§ **YOUR GOAL**
Work through the entries below and show every line in which "CloudFormation" is found.

[Collected data]
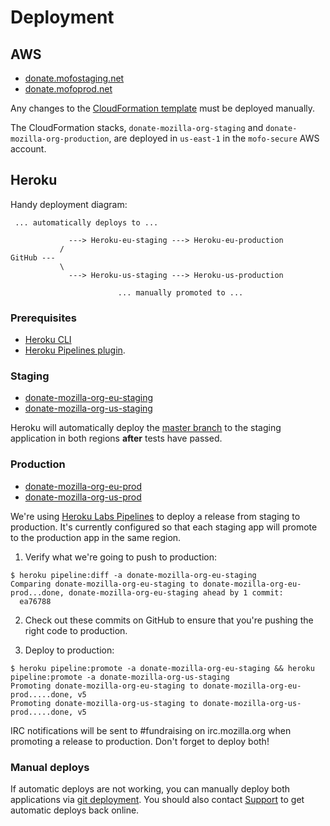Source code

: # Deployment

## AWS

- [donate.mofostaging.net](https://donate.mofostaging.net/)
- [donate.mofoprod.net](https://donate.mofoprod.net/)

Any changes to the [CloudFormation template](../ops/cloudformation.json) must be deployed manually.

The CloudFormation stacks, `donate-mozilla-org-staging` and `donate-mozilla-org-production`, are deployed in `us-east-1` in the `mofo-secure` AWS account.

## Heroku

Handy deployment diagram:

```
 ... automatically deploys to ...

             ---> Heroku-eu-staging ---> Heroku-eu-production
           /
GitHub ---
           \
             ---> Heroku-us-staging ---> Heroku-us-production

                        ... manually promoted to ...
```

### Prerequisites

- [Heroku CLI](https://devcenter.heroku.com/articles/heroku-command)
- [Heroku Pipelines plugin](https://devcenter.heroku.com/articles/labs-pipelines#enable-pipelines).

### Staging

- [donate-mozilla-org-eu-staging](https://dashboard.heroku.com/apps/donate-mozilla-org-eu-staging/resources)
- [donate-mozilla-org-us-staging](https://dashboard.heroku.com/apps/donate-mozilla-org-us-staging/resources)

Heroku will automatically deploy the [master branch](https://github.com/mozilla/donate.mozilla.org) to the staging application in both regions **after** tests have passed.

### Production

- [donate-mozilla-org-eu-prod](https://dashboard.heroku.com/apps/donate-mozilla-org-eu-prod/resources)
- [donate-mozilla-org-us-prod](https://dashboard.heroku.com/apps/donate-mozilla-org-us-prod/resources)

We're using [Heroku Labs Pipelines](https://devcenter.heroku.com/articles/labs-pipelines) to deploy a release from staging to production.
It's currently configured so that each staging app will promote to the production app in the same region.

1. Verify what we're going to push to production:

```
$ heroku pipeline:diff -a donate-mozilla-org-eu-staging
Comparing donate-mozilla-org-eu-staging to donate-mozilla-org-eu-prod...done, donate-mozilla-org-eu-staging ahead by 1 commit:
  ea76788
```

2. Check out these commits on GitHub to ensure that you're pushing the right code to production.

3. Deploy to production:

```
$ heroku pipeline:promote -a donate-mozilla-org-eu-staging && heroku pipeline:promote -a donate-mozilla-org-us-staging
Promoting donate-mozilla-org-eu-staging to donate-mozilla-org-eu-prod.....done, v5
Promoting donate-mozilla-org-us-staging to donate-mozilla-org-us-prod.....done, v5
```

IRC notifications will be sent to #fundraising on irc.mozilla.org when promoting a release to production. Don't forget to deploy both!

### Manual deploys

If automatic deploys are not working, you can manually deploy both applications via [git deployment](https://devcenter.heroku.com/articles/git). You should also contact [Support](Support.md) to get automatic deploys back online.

...

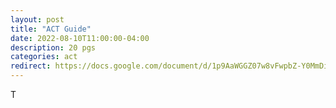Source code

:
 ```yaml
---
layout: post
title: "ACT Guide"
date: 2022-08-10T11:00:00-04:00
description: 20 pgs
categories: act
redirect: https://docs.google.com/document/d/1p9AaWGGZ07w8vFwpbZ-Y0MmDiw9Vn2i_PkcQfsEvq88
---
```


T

* * *

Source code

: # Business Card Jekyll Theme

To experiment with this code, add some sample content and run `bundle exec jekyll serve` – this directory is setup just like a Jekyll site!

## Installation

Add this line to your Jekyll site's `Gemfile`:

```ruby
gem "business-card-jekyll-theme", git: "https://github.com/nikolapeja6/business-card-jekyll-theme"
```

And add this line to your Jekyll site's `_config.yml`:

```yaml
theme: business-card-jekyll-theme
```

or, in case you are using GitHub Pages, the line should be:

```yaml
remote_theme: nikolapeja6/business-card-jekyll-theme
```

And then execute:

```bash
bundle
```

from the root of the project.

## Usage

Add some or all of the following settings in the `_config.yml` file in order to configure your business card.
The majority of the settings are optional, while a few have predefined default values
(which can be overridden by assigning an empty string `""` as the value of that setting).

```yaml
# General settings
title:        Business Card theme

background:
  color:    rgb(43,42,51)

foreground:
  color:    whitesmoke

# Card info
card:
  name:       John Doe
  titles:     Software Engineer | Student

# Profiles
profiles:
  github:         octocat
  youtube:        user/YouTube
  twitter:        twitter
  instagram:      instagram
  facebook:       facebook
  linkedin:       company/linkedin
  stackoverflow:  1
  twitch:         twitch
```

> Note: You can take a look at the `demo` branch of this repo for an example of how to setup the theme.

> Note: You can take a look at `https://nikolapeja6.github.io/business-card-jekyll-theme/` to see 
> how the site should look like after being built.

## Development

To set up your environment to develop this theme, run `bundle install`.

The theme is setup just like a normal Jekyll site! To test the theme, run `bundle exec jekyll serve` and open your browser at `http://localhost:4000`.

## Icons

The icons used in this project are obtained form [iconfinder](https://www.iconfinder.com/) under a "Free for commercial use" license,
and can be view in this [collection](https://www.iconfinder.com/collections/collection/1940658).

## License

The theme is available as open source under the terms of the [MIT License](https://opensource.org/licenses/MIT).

§ **FINAL ANSWER**
Any changes to the [CloudFormation template](../ops/cloudformation.json) must be deployed manually.
The CloudFormation stacks, `donate-mozilla-org-staging` and `donate-mozilla-org-production`, are deployed in `us-east-1` in the `mofo-secure` AWS account.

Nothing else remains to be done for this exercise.